What you are asked to do: Considering every line below, count those with the word "써보세요" and give only the result.

■ ■ ■ ■

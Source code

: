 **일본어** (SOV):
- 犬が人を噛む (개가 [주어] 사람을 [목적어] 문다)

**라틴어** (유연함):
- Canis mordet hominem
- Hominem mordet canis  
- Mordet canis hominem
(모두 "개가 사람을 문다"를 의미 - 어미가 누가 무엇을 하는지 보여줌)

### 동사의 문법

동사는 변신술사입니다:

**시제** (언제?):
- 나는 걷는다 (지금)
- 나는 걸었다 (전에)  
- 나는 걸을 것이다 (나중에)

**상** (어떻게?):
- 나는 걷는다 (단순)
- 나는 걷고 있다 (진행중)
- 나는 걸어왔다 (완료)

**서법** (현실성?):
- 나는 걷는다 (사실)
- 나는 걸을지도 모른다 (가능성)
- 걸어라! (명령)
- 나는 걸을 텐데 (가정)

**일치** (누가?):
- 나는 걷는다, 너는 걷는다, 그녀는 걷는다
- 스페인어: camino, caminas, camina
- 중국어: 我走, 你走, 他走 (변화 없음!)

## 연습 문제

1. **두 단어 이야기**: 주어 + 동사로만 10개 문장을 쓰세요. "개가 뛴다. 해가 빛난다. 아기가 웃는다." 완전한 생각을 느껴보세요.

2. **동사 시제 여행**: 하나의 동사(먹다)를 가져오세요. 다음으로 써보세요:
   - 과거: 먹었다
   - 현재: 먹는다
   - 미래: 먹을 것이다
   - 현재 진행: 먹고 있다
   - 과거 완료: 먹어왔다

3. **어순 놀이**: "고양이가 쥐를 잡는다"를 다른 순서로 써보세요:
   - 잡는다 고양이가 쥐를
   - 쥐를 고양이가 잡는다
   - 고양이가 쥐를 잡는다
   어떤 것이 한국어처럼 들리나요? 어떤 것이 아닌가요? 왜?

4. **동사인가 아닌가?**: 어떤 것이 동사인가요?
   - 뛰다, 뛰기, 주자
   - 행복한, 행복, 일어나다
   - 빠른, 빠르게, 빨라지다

■ ■ ■ ■

Problem solution: 2